* [What you have to do]: Would you restate each entry word for word, omitting the pictures?

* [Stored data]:

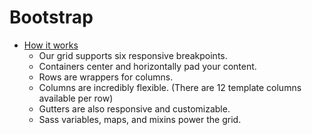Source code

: # Bootstrap

- [How it works](https://getbootstrap.com/docs/5.0/layout/grid/#how-it-works)
  - Our grid supports six responsive breakpoints.
  - Containers center and horizontally pad your content.
  - Rows are wrappers for columns.
  - Columns are incredibly flexible. (There are 12 template columns available per row)
  - Gutters are also responsive and customizable.
  - Sass variables, maps, and mixins power the grid.
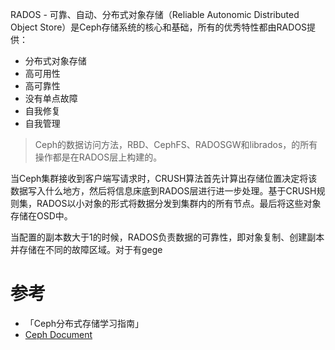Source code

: RADOS - 可靠、自动、分布式对象存储（Reliable Autonomic Distributed Object Store）是Ceph存储系统的核心和基础，所有的优秀特性都由RADOS提供：

* 分布式对象存储
* 高可用性
* 高可靠性
* 没有单点故障
* 自我修复
* 自我管理

> Ceph的数据访问方法，RBD、CephFS、RADOSGW和librados，的所有操作都是在RADOS层上构建的。

当Ceph集群接收到客户端写请求时，CRUSH算法首先计算出存储位置决定将该数据写入什么地方，然后将信息床底到RADOS层进行进一步处理。基于CRUSH规则集，RADOS以小对象的形式将数据分发到集群内的所有节点。最后将这些对象存储在OSD中。

当配置的副本数大于1的时候，RADOS负责数据的可靠性，即对象复制、创建副本并存储在不同的故障区域。对于有gege

# 参考

* 「Ceph分布式存储学习指南」
* [Ceph Document](http://docs.ceph.com/)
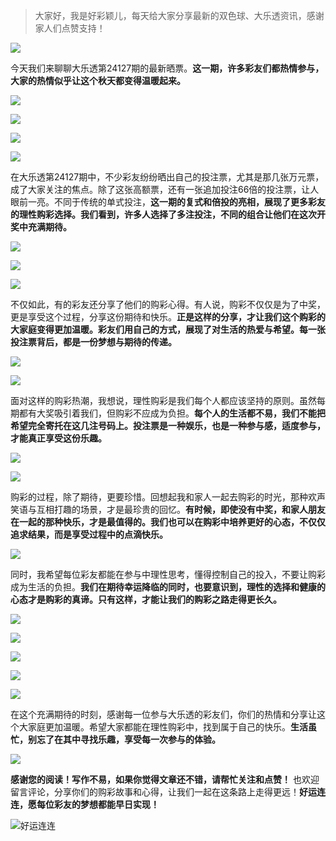 > 大家好，我是好彩颖儿，每天给大家分享最新的双色球、大乐透资讯，感谢家人们点赞支持！

![](https://cdn.jsdelivr.net/gh/wangwenjie1314/PicCDN/2024-7-12/1720763627240-image.png)


今天我们来聊聊大乐透第24127期的最新晒票。**这一期，许多彩友们都热情参与，大家的热情似乎让这个秋天都变得温暖起来。**


![](https://cdn.jsdelivr.net/gh/wangwenjie1314/PicCDN/2024-11-2/1730530617263-image.png)


![](https://cdn.jsdelivr.net/gh/wangwenjie1314/PicCDN/2024-11-2/1730530663814-image.png)

![](https://cdn.jsdelivr.net/gh/wangwenjie1314/PicCDN/2024-11-2/1730530575820-image.png)


![](https://cdn.jsdelivr.net/gh/wangwenjie1314/PicCDN/2024-11-2/1730531361758-image.png)



在大乐透第24127期中，不少彩友纷纷晒出自己的投注票，尤其是那几张万元票，成了大家关注的焦点。除了这张高额票，还有一张追加投注66倍的投注票，让人眼前一亮。不同于传统的单式投注，**这一期的复式和倍投的亮相，展现了更多彩友的理性购彩选择。我们看到，许多人选择了多注投注，不同的组合让他们在这次开奖中充满期待。**


![](https://cdn.jsdelivr.net/gh/wangwenjie1314/PicCDN/2024-11-2/1730531249921-image.png)


![](https://cdn.jsdelivr.net/gh/wangwenjie1314/PicCDN/2024-11-2/1730531111939-image.png)



![](https://cdn.jsdelivr.net/gh/wangwenjie1314/PicCDN/2024-11-2/1730531518674-image.png)


不仅如此，有的彩友还分享了他们的购彩心得。有人说，购彩不仅仅是为了中奖，更是享受这个过程，分享这份期待和快乐。**正是这样的分享，才让我们这个购彩的大家庭变得更加温暖。彩友们用自己的方式，展现了对生活的热爱与希望。每一张投注票背后，都是一份梦想与期待的传递。**


![](https://cdn.jsdelivr.net/gh/wangwenjie1314/PicCDN/2024-11-2/1730530870818-image.png)


![](https://cdn.jsdelivr.net/gh/wangwenjie1314/PicCDN/2024-11-2/1730530935334-image.png)




面对这样的购彩热潮，我想说，理性购彩是我们每个人都应该坚持的原则。虽然每期都有大奖吸引着我们，但购彩不应成为负担。**每个人的生活都不易，我们不能把希望完全寄托在这几注号码上。投注票是一种娱乐，也是一种参与感，适度参与，才能真正享受这份乐趣。**

![](https://cdn.jsdelivr.net/gh/wangwenjie1314/PicCDN/2024-11-2/1730531000684-image.png)


![](https://cdn.jsdelivr.net/gh/wangwenjie1314/PicCDN/2024-11-2/1730531054927-image.png)


购彩的过程，除了期待，更要珍惜。回想起我和家人一起去购彩的时光，那种欢声笑语与互相打趣的场景，才是最珍贵的回忆。**有时候，即使没有中奖，和家人朋友在一起的那种快乐，才是最值得的。我们也可以在购彩中培养更好的心态，不仅仅追求结果，而是享受过程中的点滴快乐。**


![](https://cdn.jsdelivr.net/gh/wangwenjie1314/PicCDN/2024-11-2/1730531304577-image.png)


同时，我希望每位彩友都能在参与中理性思考，懂得控制自己的投入，不要让购彩成为生活的负担。**我们在期待幸运降临的同时，也要意识到，理性的选择和健康的心态才是购彩的真谛。只有这样，才能让我们的购彩之路走得更长久。**


![](https://cdn.jsdelivr.net/gh/wangwenjie1314/PicCDN/2024-11-2/1730531409263-image.png)


![](https://cdn.jsdelivr.net/gh/wangwenjie1314/PicCDN/2024-11-2/1730531450530-image.png)


![](https://cdn.jsdelivr.net/gh/wangwenjie1314/PicCDN/2024-11-2/1730531465303-image.png)

![](https://cdn.jsdelivr.net/gh/wangwenjie1314/PicCDN/2024-11-2/1730531457995-image.png)


![](https://cdn.jsdelivr.net/gh/wangwenjie1314/PicCDN/2024-11-2/1730531473274-image.png)


在这个充满期待的时刻，感谢每一位参与大乐透的彩友们，你们的热情和分享让这个大家庭更加温暖。希望大家都能在理性购彩中，找到属于自己的快乐。**生活虽忙，别忘了在其中寻找乐趣，享受每一次参与的体验。**

![](https://cdn.jsdelivr.net/gh/wangwenjie1314/PicCDN/2024-11-2/1730530600211-image.png)

**感谢您的阅读！写作不易，如果你觉得文章还不错，请帮忙关注和点赞！** 也欢迎留言评论，分享你们的购彩故事和心得，让我们一起在这条路上走得更远！**好运连连，愿每位彩友的梦想都能早日实现！**


![好运连连](https://cdn.jsdelivr.net/gh/wangwenjie1314/PicCDN/2024-11-2/1730531623911-image.png)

* [Expected output]:
Source code

: # Bootstrap

- [How it works](https://getbootstrap.com/docs/5.0/layout/grid/#how-it-works)
  - Our grid supports six responsive breakpoints.
  - Containers center and horizontally pad your content.
  - Rows are wrappers for columns.
  - Columns are incredibly flexible. (There are 12 template columns available per row)
  - Gutters are also responsive and customizable.
  - Sass variables, maps, and mixins power the grid.
Source code

: RADOS - 可靠、自动、分布式对象存储（Reliable Autonomic Distributed Object Store）是Ceph存储系统的核心和基础，所有的优秀特性都由RADOS提供：

* 分布式对象存储
* 高可用性
* 高可靠性
* 没有单点故障
* 自我修复
* 自我管理

> Ceph的数据访问方法，RBD、CephFS、RADOSGW和librados，的所有操作都是在RADOS层上构建的。

当Ceph集群接收到客户端写请求时，CRUSH算法首先计算出存储位置决定将该数据写入什么地方，然后将信息床底到RADOS层进行进一步处理。基于CRUSH规则集，RADOS以小对象的形式将数据分发到集群内的所有节点。最后将这些对象存储在OSD中。

当配置的副本数大于1的时候，RADOS负责数据的可靠性，即对象复制、创建副本并存储在不同的故障区域。对于有gege

# 参考

* 「Ceph分布式存储学习指南」
* [Ceph Document](http://docs.ceph.com/)
 > 大家好，我是好彩颖儿，每天给大家分享最新的双色球、大乐透资讯，感谢家人们点赞支持！

![](https://cdn.jsdelivr.net/gh/wangwenjie1314/PicCDN/2024-7-12/1720763627240-image.png)


今天我们来聊聊大乐透第24127期的最新晒票。**这一期，许多彩友们都热情参与，大家的热情似乎让这个秋天都变得温暖起来。**


![](https://cdn.jsdelivr.net/gh/wangwenjie1314/PicCDN/2024-11-2/1730530617263-image.png)


![](https://cdn.jsdelivr.net/gh/wangwenjie1314/PicCDN/2024-11-2/1730530663814-image.png)

![](https://cdn.jsdelivr.net/gh/wangwenjie1314/PicCDN/2024-11-2/1730530575820-image.png)


![](https://cdn.jsdelivr.net/gh/wangwenjie1314/PicCDN/2024-11-2/1730531361758-image.png)



在大乐透第24127期中，不少彩友纷纷晒出自己的投注票，尤其是那几张万元票，成了大家关注的焦点。除了这张高额票，还有一张追加投注66倍的投注票，让人眼前一亮。不同于传统的单式投注，**这一期的复式和倍投的亮相，展现了更多彩友的理性购彩选择。我们看到，许多人选择了多注投注，不同的组合让他们在这次开奖中充满期待。**


![](https://cdn.jsdelivr.net/gh/wangwenjie1314/PicCDN/2024-11-2/1730531249921-image.png)


![](https://cdn.jsdelivr.net/gh/wangwenjie1314/PicCDN/2024-11-2/1730531111939-image.png)



![](https://cdn.jsdelivr.net/gh/wangwenjie1314/PicCDN/2024-11-2/1730531518674-image.png)


不仅如此，有的彩友还分享了他们的购彩心得。有人说，购彩不仅仅是为了中奖，更是享受这个过程，分享这份期待和快乐。**正是这样的分享，才让我们这个购彩的大家庭变得更加温暖。彩友们用自己的方式，展现了对生活的热爱与希望。每一张投注票背后，都是一份梦想与期待的传递。**


![](https://cdn.jsdelivr.net/gh/wangwenjie1314/PicCDN/2024-11-2/1730530870818-image.png)


![](https://cdn.jsdelivr.net/gh/wangwenjie1314/PicCDN/2024-11-2/1730530935334-image.png)




面对这样的购彩热潮，我想说，理性购彩是我们每个人都应该坚持的原则。虽然每期都有大奖吸引着我们，但购彩不应成为负担。**每个人的生活都不易，我们不能把希望完全寄托在这几注号码上。投注票是一种娱乐，也是一种参与感，适度参与，才能真正享受这份乐趣。**

![](https://cdn.jsdelivr.net/gh/wangwenjie1314/PicCDN/2024-11-2/1730531000684-image.png)


![](https://cdn.jsdelivr.net/gh/wangwenjie1314/PicCDN/2024-11-2/1730531054927-image.png)


购彩的过程，除了期待，更要珍惜。回想起我和家人一起去购彩的时光，那种欢声笑语与互相打趣的场景，才是最珍贵的回忆。**有时候，即使没有中奖，和家人朋友在一起的那种快乐，才是最值得的。我们也可以在购彩中培养更好的心态，不仅仅追求结果，而是享受过程中的点滴快乐。**


![](https://cdn.jsdelivr.net/gh/wangwenjie1314/PicCDN/2024-11-2/1730531304577-image.png)


同时，我希望每位彩友都能在参与中理性思考，懂得控制自己的投入，不要让购彩成为生活的负担。**我们在期待幸运降临的同时，也要意识到，理性的选择和健康的心态才是购彩的真谛。只有这样，才能让我们的购彩之路走得更长久。**


![](https://cdn.jsdelivr.net/gh/wangwenjie1314/PicCDN/2024-11-2/1730531409263-image.png)


![](https://cdn.jsdelivr.net/gh/wangwenjie1314/PicCDN/2024-11-2/1730531450530-image.png)


![](https://cdn.jsdelivr.net/gh/wangwenjie1314/PicCDN/2024-11-2/1730531465303-image.png)

![](https://cdn.jsdelivr.net/gh/wangwenjie1314/PicCDN/2024-11-2/1730531457995-image.png)


![](https://cdn.jsdelivr.net/gh/wangwenjie1314/PicCDN/2024-11-2/1730531473274-image.png)


在这个充满期待的时刻，感谢每一位参与大乐透的彩友们，你们的热情和分享让这个大家庭更加温暖。希望大家都能在理性购彩中，找到属于自己的快乐。**生活虽忙，别忘了在其中寻找乐趣，享受每一次参与的体验。**

![](https://cdn.jsdelivr.net/gh/wangwenjie1314/PicCDN/2024-11-2/1730530600211-image.png)

**感谢您的阅读！写作不易，如果你觉得文章还不错，请帮忙关注和点赞！** 也欢迎留言评论，分享你们的购彩故事和心得，让我们一起在这条路上走得更远！**好运连连，愿每位彩友的梦想都能早日实现！**


![好运连连](https://cdn.jsdelivr.net/gh/wangwenjie1314/PicCDN/2024-11-2/1730531623911-image.png)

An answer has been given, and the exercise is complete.